Albertina 100M PTBR
is a foundation, large language model for American
Portuguese
from
Brazil
.
It is an
encoder
of the BERT family, based on the neural architecture Transformer and
developed over the DeBERTa model, with most competitive performance for this language.
It is distributed free of charge and under a most permissible license.
Albertina 100M PTBR base
is developed by a joint team from the University of Lisbon and the University of Porto, Portugal.
For further details, check the respective
publication
:
@misc{albertina-pt-fostering,
title={Fostering the Ecosystem of Open Neural Encoders
for Portuguese with Albertina PT-* family},
author={Rodrigo Santos and João Rodrigues and Luís Gomes
and João Silva and António Branco
and Henrique Lopes Cardoso and Tomás Freitas Osório
and Bernardo Leite},
year={2024},
eprint={2403.01897},
archivePrefix={arXiv},
primaryClass={cs.CL}
}
Please use the above cannonical reference when using or citing this model.
Model Description
This model card is for Albertina 100M PTBR
, with 100M parameters, 12 layers and a hidden size of 768.
Albertina-PT-BR base is distributed under an
MIT license
.
Albertina P100M PTBR
was trained over a 3.7 billion token curated selection of documents from the
OSCAR
data set.
The OSCAR data set includes documents in more than one hundred languages, including Portuguese, and it is widely used in the literature. It is the result of a selection performed over the
Common Crawl
data set, crawled from the Web, that retains only pages whose metadata indicates permission to be crawled, that performs deduplication, and that removes some boilerplate, among other filters.
Given that it does not discriminate between the Portuguese variants, we performed extra filtering by retaining only documents whose meta-data indicate the Internet country code top-level domain of Brazil. We used the January 2023 version of OSCAR, which is based on the November/December 2022 version of Common Crawl.
Preprocessing
We filtered the PT-BR corpora using the
BLOOM pre-processing
pipeline.
We skipped the default filtering of stopwords since it would disrupt the syntactic structure, and also the filtering for language identification given the corpus was pre-selected as Portuguese.
To train
Albertina 100M PTBR
, the data set was tokenized with the original DeBERTa tokenizer with a 128 token sequence truncation and dynamic padding.

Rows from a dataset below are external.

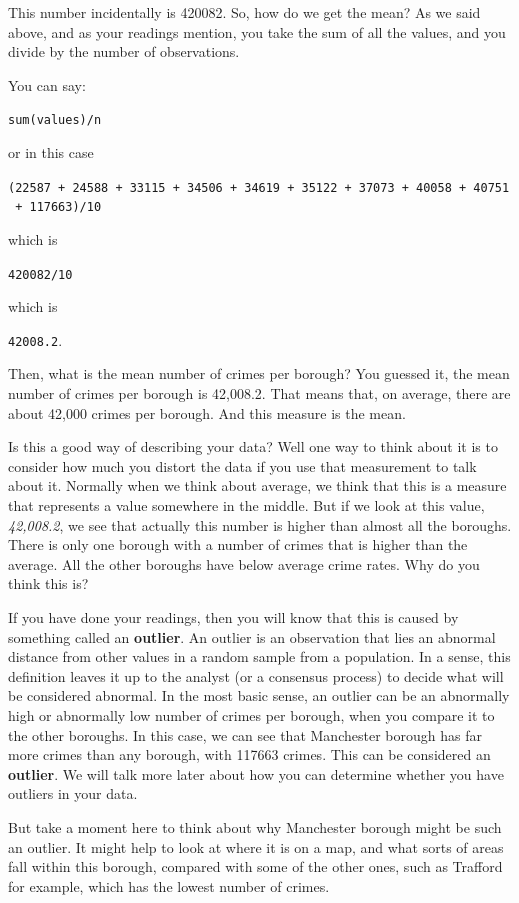 \documentclass[
]{book}
\begin{document}
This number incidentally is 420082. So, how do we get the mean? As we said above, and as your readings mention, you take the sum of all the values, and you divide by the number of observations.

You can say:

\texttt{sum(values)/n}

or in this case

\texttt{(22587\ +\ 24588\ +\ 33115\ +\ 34506\ +\ 34619\ +\ 35122\ +\ 37073\ +\ 40058\ +\ 40751\ +\ 117663)/10}

which is

\texttt{420082/10}

which is

\texttt{42008.2}.

Then, what is the mean number of crimes per borough? You guessed it, the mean number of crimes per borough is 42,008.2. That means that, on average, there are about 42,000 crimes per borough. And this measure is the mean.

Is this a good way of describing your data? Well one way to think about it is to consider how much you distort the data if you use that measurement to talk about it. Normally when we think about average, we think that this is a measure that represents a value somewhere in the middle. But if we look at this value, \emph{42,008.2}, we see that actually this number is higher than almost all the boroughs. There is only one borough with a number of crimes that is higher than the average. All the other boroughs have below average crime rates. Why do you think this is?

If you have done your readings, then you will know that this is caused by something called an \textbf{outlier}. An outlier is an observation that lies an abnormal distance from other values in a random sample from a population. In a sense, this definition leaves it up to the analyst (or a consensus process) to decide what will be considered abnormal. In the most basic sense, an outlier can be an abnormally high or abnormally low number of crimes per borough, when you compare it to the other boroughs. In this case, we can see that Manchester borough has far more crimes than any borough, with 117663 crimes. This can be considered an \textbf{outlier}. We will talk more later about how you can determine whether you have outliers in your data.

But take a moment here to think about why Manchester borough might be such an outlier. It might help to look at where it is on a map, and what sorts of areas fall within this borough, compared with some of the other ones, such as Trafford for example, which has the lowest number of crimes.
\end{document}
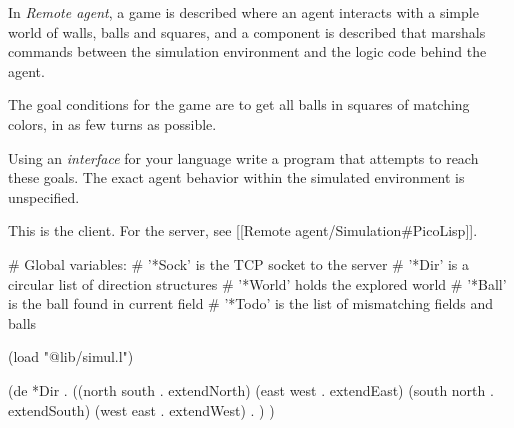 In \emph{Remote agent}, a game is described where an agent interacts
with a simple world of walls, balls and squares, and a component is
described that marshals commands between the simulation environment
and the logic code behind the agent.

The goal conditions for the game are to get all balls in squares of
matching colors, in as few turns as possible.

Using an \emph{interface} for your language write a program that
attempts to reach these goals. The exact agent behavior within the
simulated environment is unspecified.


\begin{wideverbatim}

This is the client. For the server, see [[Remote agent/Simulation#PicoLisp]].

# Global variables:
#  '*Sock' is the TCP socket to the server
#  '*Dir' is a circular list of direction structures
#  '*World' holds the explored world
#  '*Ball' is the ball found in current field
#  '*Todo' is the list of mismatching fields and balls

(load "@lib/simul.l")

(de *Dir .
   ((north south . extendNorth) (east west . extendEast)
      (south north . extendSouth) (west east . extendWest) . ) )

\end{wideverbatim}

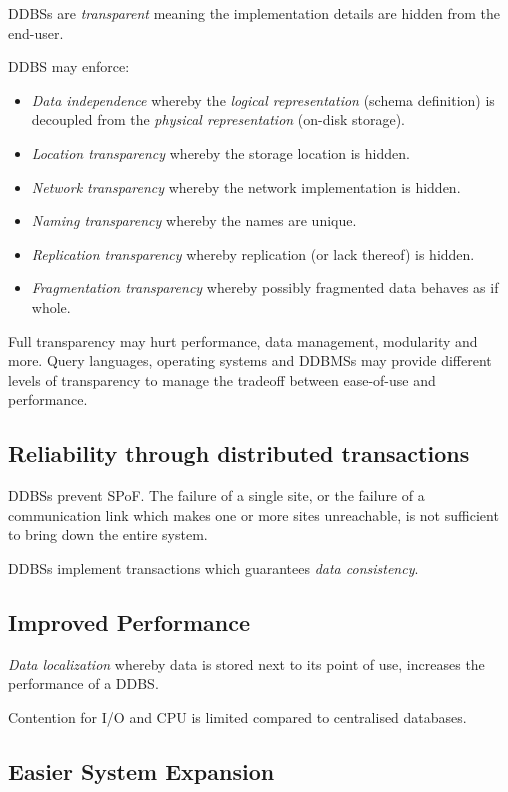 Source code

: \documentclass[12pt]{article}
\begin{document}
DDBSs are \textit{transparent} meaning the implementation details are hidden from the end-user.

DDBS may enforce:
\begin{itemize}
	\item \textit{Data independence} whereby the \textit{logical representation} (schema definition) is decoupled from the \textit{physical representation} (on-disk storage).
	\item \textit{Location transparency} whereby the storage location is hidden.
	\item \textit{Network transparency} whereby the network implementation is hidden.
	\item \textit{Naming transparency} whereby the names are unique.
	\item \textit{Replication transparency} whereby replication (or lack thereof) is hidden.
	\item \textit{Fragmentation transparency} whereby possibly fragmented data behaves as if whole.	
\end{itemize}
Full transparency may hurt performance, data management, modularity and more. Query languages, operating systems and DDBMSs may provide different levels of transparency to manage the tradeoff between ease-of-use and performance.

\subsection{Reliability through distributed transactions}

DDBSs prevent SPoF. The failure of a single site, or the failure of a communication link which makes one or more sites unreachable, is not sufficient to bring down the entire system.

DDBSs implement transactions which guarantees \textit{data consistency}.

\subsection{Improved Performance}

\textit{Data localization} whereby data is stored next to its point of use, increases the performance of a DDBS.

Contention for I/O and CPU is limited compared to centralised databases.

\subsection{Easier System Expansion}
\end{document}
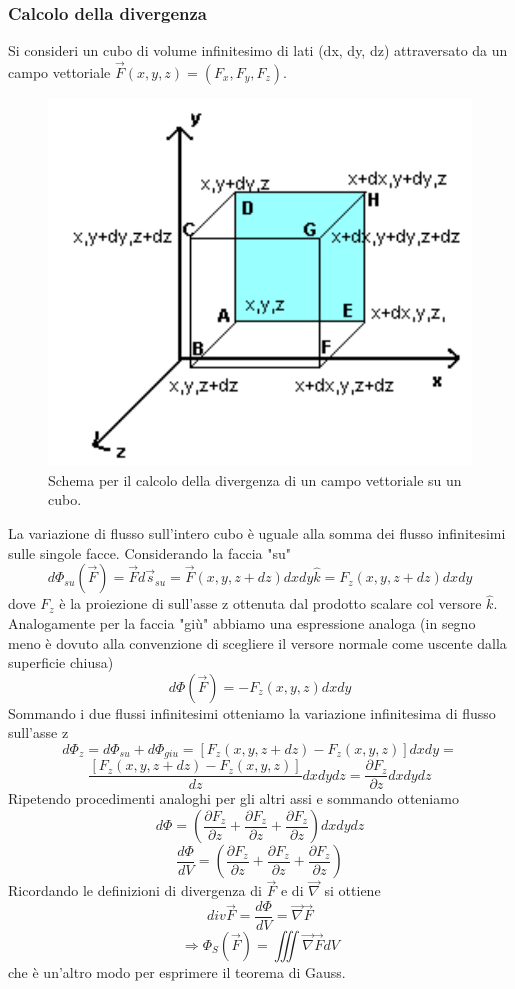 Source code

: \documentclass[10pt,a4paper]{article}
\begin{document}
\subsubsection{Calcolo della divergenza}
Si consideri un cubo di volume infinitesimo di lati (dx, dy, dz) attraversato da un campo vettoriale $\vec{F}(x,y,z) = (F_x, F_y, F_z)$.  
\begin{figure}[h!]
	\centering
	\includegraphics[width=0.6\linewidth]{images/div_quadrato}
	\caption{Schema per il calcolo della divergenza di un campo vettoriale su un cubo.}
	\label{fig:divquadrato}
\end{figure}
\FloatBarrier
La variazione di flusso sull'intero cubo è uguale alla somma dei flusso infinitesimi sulle singole facce. Considerando la faccia "su"
\[d\Phi_{su}(\vec{F}) = \vec{F}d\vec{s}_{su} = \vec{F}(x, y, z + dz)dxdy\hat{k}=F_z(x, y, z + dz)dxdy\]
dove \(F_z\) è la proiezione di sull'asse z ottenuta dal prodotto scalare col versore \(\hat{k}\). 
Analogamente per la faccia "giù" abbiamo una espressione analoga (in segno meno è dovuto alla convenzione di scegliere il versore normale come uscente dalla superficie chiusa)
\[d\Phi(\vec{F}) = -F_z(x, y, z)dxdy\]
Sommando i due flussi infinitesimi otteniamo la variazione infinitesima di flusso sull'asse z
\[d\Phi_z= d\Phi_{su}+d\Phi_{giu}=\left[F_z(x,y,z+dz)-F_z(x,y,z)\right]dxdy=\]
\[\frac{\left[F_z(x,y,z+dz)-F_z(x,y,z)\right]}{dz}dxdydz=\frac{\partial F_z}{\partial z}dxdydz\]
Ripetendo procedimenti analoghi per gli altri assi e sommando otteniamo
\[d\Phi = \left(\frac{\partial F_z}{\partial z}+ \frac{\partial F_z}{\partial z}+ \frac{\partial F_z}{\partial z}\right)dxdydz \]
\[\frac{d\Phi}{dV} = \left(\frac{\partial F_z}{\partial z}+ \frac{\partial F_z}{\partial z}+ \frac{\partial F_z}{\partial z}\right)\]
Ricordando le definizioni di divergenza di $\vec{F}$ e di \(\vec{\nabla}\) si ottiene
\[div\vec{F} = \frac{d\Phi}{dV} = \vec{\nabla}\vec{F}\]
\[\Rightarrow \Phi_S(\vec{F}) = \iiint \vec{\nabla}\vec{F}dV\]
che è un'altro modo per esprimere il teorema di Gauss.
\end{document}
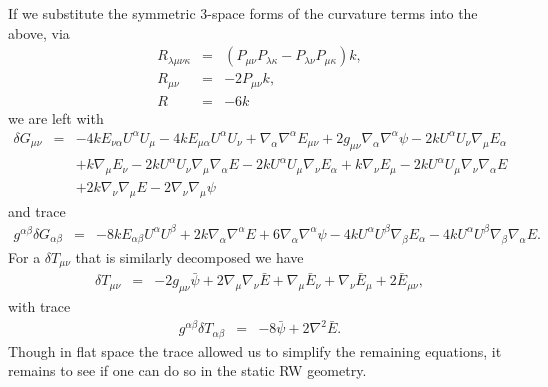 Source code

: \documentclass[10pt,letterpaper]{article}
\numberwithin{equation}{section}
\begin{document}
If we substitute the symmetric 3-space forms of the curvature terms into the above, via
\begin{eqnarray}
R_{\lambda\mu\nu\kappa} &=& (P_{\mu\nu}P_{\lambda\kappa}-P_{\lambda\nu}P_{\mu\kappa})k,
\nonumber\\
R_{\mu\nu} &=& -2 P_{\mu\nu}k,
\nonumber\\
R&=& -6k
\end{eqnarray}
we are left with
\begin{eqnarray}
\delta G_{\mu\nu}&=&-4 k E_{\nu \alpha} U^{\alpha} U_{\mu}
- 4 k E_{\mu \alpha} U^{\alpha} U_{\nu}
+ \nabla_{\alpha}\nabla^{\alpha}E_{\mu \nu}
+ 2 g_{\mu \nu} \nabla_{\alpha}\nabla^{\alpha}\psi
- 2 k U^{\alpha} U_{\nu} \nabla_{\mu}E_{\alpha}\nonumber\\
&& + k \nabla_{\mu}E_{\nu}
- 2 k U^{\alpha} U_{\nu} \nabla_{\mu}\nabla_{\alpha}E
- 2 k U^{\alpha} U_{\mu} \nabla_{\nu}E_{\alpha}
+ k \nabla_{\nu}E_{\mu}
- 2 k U^{\alpha} U_{\mu} \nabla_{\nu}\nabla_{\alpha}E\nonumber\\
&& + 2 k \nabla_{\nu}\nabla_{\mu}E
- 2 \nabla_{\nu}\nabla_{\mu}\psi
\end{eqnarray}
and trace
\begin{eqnarray}
g^{\alpha\beta}\delta G_{\alpha\beta}&=&-8 k E_{\alpha \beta} U^{\alpha} U^{\beta}
+ 2 k \nabla_{\alpha}\nabla^{\alpha}E
+ 6 \nabla_{\alpha}\nabla^{\alpha}\psi
- 4 k U^{\alpha} U^{\beta} \nabla_{\beta}E_{\alpha}
- 4 k U^{\alpha} U^{\beta} \nabla_{\beta}\nabla_{\alpha}E.
\end{eqnarray}
For a $\delta T_{\mu\nu}$ that is similarly decomposed we have
\begin{eqnarray}
\delta T_{\mu\nu}&=& -2 g_{\mu\nu}\bar\psi + 2\nabla_\mu\nabla_\nu \bar E +\nabla_\mu \bar E_\nu + \nabla_\nu \bar E_\mu + 2\bar E_{\mu\nu},
\end{eqnarray}
with trace 
\begin{eqnarray}
g^{\alpha\beta}\delta T_{\alpha\beta} &=& -8\bar\psi + 2\nabla^2 \bar E.
\end{eqnarray}
Though in flat space the trace allowed us to simplify the remaining equations, it remains to see if one can do so in the static RW geometry. 
\end{document}
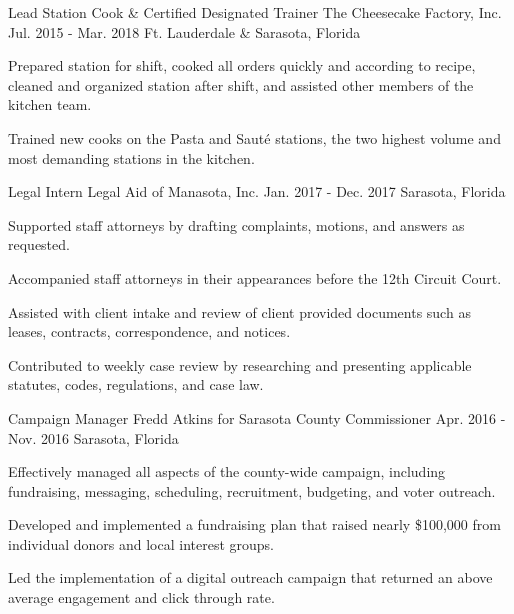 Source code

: \begin{cventries}
  \cventry
    {Lead Station Cook \& Certified Designated Trainer} %
    {The Cheesecake Factory, Inc.} %
    {Jul. 2015 - Mar. 2018} %
    {Ft. Lauderdale \& Sarasota, Florida} %
    {
      \begin{cvitems} %
        \item {Prepared station for shift, cooked all orders quickly and according to recipe, cleaned and organized station after shift, and assisted other members of the kitchen team.}
        \item {Trained new cooks on the Pasta and Sauté stations, the two highest volume and most demanding stations in the kitchen.}
      \end{cvitems}
    }

  \cventry
    {Legal Intern} %
    {Legal Aid of Manasota, Inc.} %
    {Jan. 2017 - Dec. 2017} %
    {Sarasota, Florida} %
    {
      \begin{cvitems} %
        \item {Supported staff attorneys by drafting complaints, motions, and answers as requested.}
        \item {Accompanied staff attorneys in their appearances before the 12th Circuit Court.}
        \item {Assisted with client intake and review of client provided documents such as leases, contracts, correspondence, and notices.}
        \item {Contributed to weekly case review by researching and presenting applicable statutes, codes, regulations, and case law.}
      \end{cvitems}
    }

  \cventry
    {Campaign Manager} %
    {Fredd Atkins for Sarasota County Commissioner} %
    {Apr. 2016 - Nov. 2016} %
    {Sarasota, Florida} %
    {
      \begin{cvitems} %
        \item {Effectively managed all aspects of the county-wide campaign, including fundraising, messaging, scheduling, recruitment, budgeting, and voter outreach.}
        \item {Developed and implemented a fundraising plan that raised nearly \$100,000 from individual donors and local interest groups.}
        \item {Led the implementation of a digital outreach campaign that returned an above average engagement and click through rate.}
      \end{cvitems}
    }


\end{cventries}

The model was trained using the maximum available memory capacity resulting in a batch size of 3072 samples (192 samples per GPU).
We opted for a learning rate of 1e-5 with linear decay and 10k warm-up steps.
The model was trained with a total of 150 training epochs resulting in approximately 180k steps.
The model was trained for one day on a2-megagpu-16gb Google Cloud A2 VMs with 16 GPUs, 96 vCPUs and 1.360 GB of RAM.
Evaluation
The base model versions was evaluated on downstream tasks, namely the translations into PTBR of the English data sets used for a few of the tasks in the widely-used
GLUE benchmark
.
GLUE tasks translated
We resort to
PLUE
(Portuguese Language Understanding Evaluation), a data set that was obtained by automatically translating GLUE into
PT-BR
.
We address four tasks from those in PLUE, namely:
two similarity tasks: MRPC, for detecting whether two sentences are paraphrases of each other, and STS-B, for semantic textual similarity;
and two inference tasks: RTE, for recognizing textual entailment and WNLI, for coreference and natural language inference.
Model
RTE (Accuracy)
WNLI (Accuracy)
MRPC (F1)
STS-B (Pearson)
Albertina 900M PTBR No-brWaC
0.7798
0.5070
0.9167
0.8743
Albertina 900M PTBR
0.7545
0.4601
0.9071
0.8910
Albertina 100M PTBR
0.6462
0.5493
0.8779
0.8501
How to use
You can use this model directly with a pipeline for masked language modeling:
>>> from transformers import pipeline
>>> unmasker = pipeline('fill-mask', model='PORTULAN/albertina-ptbr-base')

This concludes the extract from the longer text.